- Work item
Among the records below, find each line bearing the word "citations" and copy it.

Source texts of formatted documents
****
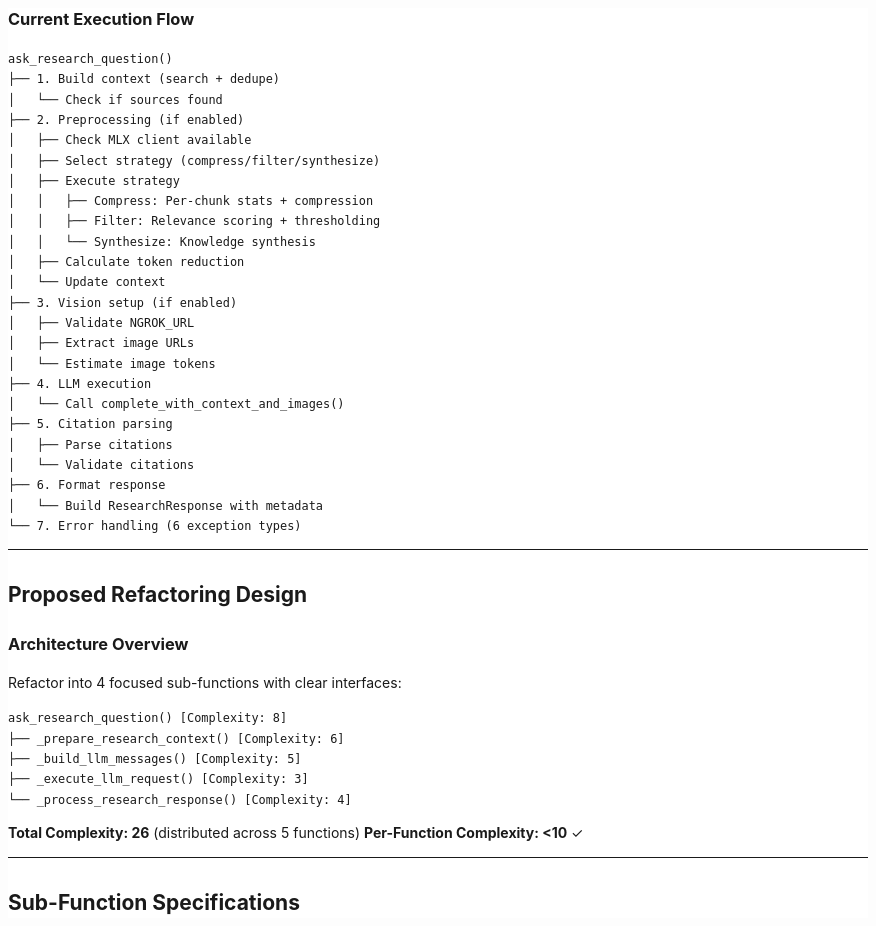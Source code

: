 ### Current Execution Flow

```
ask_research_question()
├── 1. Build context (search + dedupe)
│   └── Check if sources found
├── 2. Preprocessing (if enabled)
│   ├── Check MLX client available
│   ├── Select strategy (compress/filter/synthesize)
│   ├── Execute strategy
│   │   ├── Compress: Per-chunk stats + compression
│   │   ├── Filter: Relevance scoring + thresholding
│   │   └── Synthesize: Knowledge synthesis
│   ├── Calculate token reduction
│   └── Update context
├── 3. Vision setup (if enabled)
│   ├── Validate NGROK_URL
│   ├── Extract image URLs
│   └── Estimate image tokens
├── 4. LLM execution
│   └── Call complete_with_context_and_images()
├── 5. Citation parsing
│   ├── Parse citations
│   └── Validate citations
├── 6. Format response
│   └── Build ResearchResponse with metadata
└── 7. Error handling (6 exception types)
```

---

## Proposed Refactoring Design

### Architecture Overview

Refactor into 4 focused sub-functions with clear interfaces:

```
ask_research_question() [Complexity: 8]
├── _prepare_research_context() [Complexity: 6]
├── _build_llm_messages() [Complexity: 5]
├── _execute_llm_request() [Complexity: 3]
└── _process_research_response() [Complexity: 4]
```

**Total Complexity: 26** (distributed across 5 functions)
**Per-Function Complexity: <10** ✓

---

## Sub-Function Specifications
****
- Output for this task
│   ├── Parse citations
│   └── Validate citations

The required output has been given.